TASK OBJECTIVE
For the material that follows, state the number of lines where "eqref" occurs, and add nothing.

LISTED RECORDS
◇ ◇ ◇ ◇

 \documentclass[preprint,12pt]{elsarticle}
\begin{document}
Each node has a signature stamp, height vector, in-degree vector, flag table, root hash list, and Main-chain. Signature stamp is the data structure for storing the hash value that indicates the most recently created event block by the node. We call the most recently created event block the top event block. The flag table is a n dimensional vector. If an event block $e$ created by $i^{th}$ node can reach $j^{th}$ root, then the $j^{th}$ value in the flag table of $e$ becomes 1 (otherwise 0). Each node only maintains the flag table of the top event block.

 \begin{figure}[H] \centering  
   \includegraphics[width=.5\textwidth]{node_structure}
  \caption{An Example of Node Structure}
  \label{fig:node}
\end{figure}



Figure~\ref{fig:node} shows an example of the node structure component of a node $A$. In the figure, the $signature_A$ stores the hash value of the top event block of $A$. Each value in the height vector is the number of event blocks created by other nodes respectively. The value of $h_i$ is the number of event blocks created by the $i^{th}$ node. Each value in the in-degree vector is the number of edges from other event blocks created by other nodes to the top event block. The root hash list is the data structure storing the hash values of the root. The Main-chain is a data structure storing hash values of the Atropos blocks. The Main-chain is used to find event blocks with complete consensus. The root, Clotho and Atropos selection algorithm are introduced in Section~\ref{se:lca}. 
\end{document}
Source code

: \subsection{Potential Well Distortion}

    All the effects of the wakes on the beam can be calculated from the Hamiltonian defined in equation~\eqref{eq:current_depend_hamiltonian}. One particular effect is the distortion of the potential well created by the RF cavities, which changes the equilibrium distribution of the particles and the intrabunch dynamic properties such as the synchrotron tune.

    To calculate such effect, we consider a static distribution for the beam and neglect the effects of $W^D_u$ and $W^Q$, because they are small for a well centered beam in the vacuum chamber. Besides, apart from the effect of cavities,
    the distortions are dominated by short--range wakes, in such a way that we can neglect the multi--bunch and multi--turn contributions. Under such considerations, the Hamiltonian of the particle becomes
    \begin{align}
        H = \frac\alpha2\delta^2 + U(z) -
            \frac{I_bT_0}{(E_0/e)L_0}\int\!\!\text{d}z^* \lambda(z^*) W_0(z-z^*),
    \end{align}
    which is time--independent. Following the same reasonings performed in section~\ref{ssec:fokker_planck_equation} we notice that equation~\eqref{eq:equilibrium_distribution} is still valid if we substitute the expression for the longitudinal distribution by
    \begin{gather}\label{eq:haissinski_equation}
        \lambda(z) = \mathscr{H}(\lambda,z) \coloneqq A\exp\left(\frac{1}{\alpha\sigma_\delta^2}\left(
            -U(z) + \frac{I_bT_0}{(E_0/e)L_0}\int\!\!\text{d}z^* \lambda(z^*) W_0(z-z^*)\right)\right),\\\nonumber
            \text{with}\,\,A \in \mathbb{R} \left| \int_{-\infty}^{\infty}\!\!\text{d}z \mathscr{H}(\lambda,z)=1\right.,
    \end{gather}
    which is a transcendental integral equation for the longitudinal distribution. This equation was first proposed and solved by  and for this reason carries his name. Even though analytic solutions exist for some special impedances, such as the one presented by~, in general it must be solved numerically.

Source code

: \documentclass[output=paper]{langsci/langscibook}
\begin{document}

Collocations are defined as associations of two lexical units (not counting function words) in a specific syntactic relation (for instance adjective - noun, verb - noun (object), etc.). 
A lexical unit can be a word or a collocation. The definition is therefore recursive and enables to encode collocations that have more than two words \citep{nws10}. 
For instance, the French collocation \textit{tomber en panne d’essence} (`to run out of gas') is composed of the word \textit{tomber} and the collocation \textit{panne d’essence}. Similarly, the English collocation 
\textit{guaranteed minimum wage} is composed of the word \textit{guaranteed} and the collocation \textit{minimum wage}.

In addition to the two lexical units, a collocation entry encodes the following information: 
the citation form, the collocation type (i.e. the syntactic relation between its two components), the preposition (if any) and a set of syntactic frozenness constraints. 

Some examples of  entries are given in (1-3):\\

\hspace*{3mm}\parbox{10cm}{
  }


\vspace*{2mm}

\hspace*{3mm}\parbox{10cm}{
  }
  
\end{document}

◇ ◇ ◇ ◇

RESULT OF THE EXERCISE
2